* _Exercise aim_
Except for the images, repeat the entries below word for word.

(Pictures paired with source code)

☆ ☆ ☆ ☆ ☆

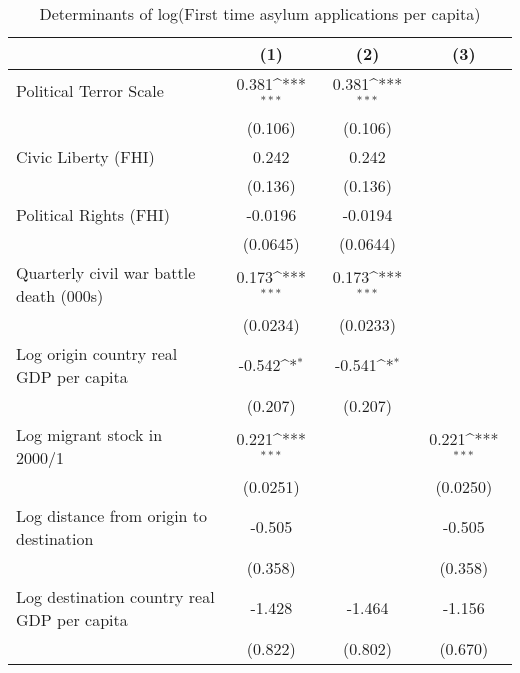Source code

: \begin{table}[htbp]\centering
\def\sym#1{\ifmmode^{#1}\else\(^{#1}\)\fi}
\caption{Determinants of log(First time asylum applications per capita)}
\begin{tabular}{l*{3}{c}}
\hline\hline
                    &\multicolumn{1}{c}{(1)}         &\multicolumn{1}{c}{(2)}         &\multicolumn{1}{c}{(3)}         \\
\hline
Political Terror Scale&       0.381\sym{***}&       0.381\sym{***}&                     \\
                    &     (0.106)         &     (0.106)         &                     \\
[1em]
Civic Liberty (FHI) &       0.242         &       0.242         &                     \\
                    &     (0.136)         &     (0.136)         &                     \\
[1em]
Political Rights (FHI)&     -0.0196         &     -0.0194         &                     \\
                    &    (0.0645)         &    (0.0644)         &                     \\
[1em]
Quarterly civil war battle death (000s)&       0.173\sym{***}&       0.173\sym{***}&                     \\
                    &    (0.0234)         &    (0.0233)         &                     \\
[1em]
Log origin country real GDP per capita&      -0.542\sym{*}  &      -0.541\sym{*}  &                     \\
                    &     (0.207)         &     (0.207)         &                     \\
[1em]
Log migrant stock in 2000/1&       0.221\sym{***}&                     &       0.221\sym{***}\\
                    &    (0.0251)         &                     &    (0.0250)         \\
[1em]
Log distance from origin to destination&      -0.505         &                     &      -0.505         \\
                    &     (0.358)         &                     &     (0.358)         \\
[1em]
Log destination country real GDP per capita&      -1.428         &      -1.464         &      -1.156         \\
                    &     (0.822)         &     (0.802)         &     (0.670)         \\

\end{tabular}
\end{table}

☆ ☆ ☆ ☆ ☆

* _Result for this exercise_
Source code

: \begin{table}[htbp]\centering
\def\sym#1{\ifmmode^{#1}\else\(^{#1}\)\fi}
\caption{Determinants of log(First time asylum applications per capita)}
\begin{tabular}{l*{3}{c}}
\hline\hline
                    &\multicolumn{1}{c}{(1)}         &\multicolumn{1}{c}{(2)}         &\multicolumn{1}{c}{(3)}         \\
\hline
Political Terror Scale&       0.381\sym{***}&       0.381\sym{***}&                     \\
                    &     (0.106)         &     (0.106)         &                     \\
[1em]
Civic Liberty (FHI) &       0.242         &       0.242         &                     \\
                    &     (0.136)         &     (0.136)         &                     \\
[1em]
Political Rights (FHI)&     -0.0196         &     -0.0194         &                     \\
                    &    (0.0645)         &    (0.0644)         &                     \\
[1em]
Quarterly civil war battle death (000s)&       0.173\sym{***}&       0.173\sym{***}&                     \\
                    &    (0.0234)         &    (0.0233)         &                     \\
[1em]
Log origin country real GDP per capita&      -0.542\sym{*}  &      -0.541\sym{*}  &                     \\
                    &     (0.207)         &     (0.207)         &                     \\
[1em]
Log migrant stock in 2000/1&       0.221\sym{***}&                     &       0.221\sym{***}\\
                    &    (0.0251)         &                     &    (0.0250)         \\
[1em]
Log distance from origin to destination&      -0.505         &                     &      -0.505         \\
                    &     (0.358)         &                     &     (0.358)         \\
[1em]
Log destination country real GDP per capita&      -1.428         &      -1.464         &      -1.156         \\
                    &     (0.822)         &     (0.802)         &     (0.670)         \\

\end{tabular}
\end{table}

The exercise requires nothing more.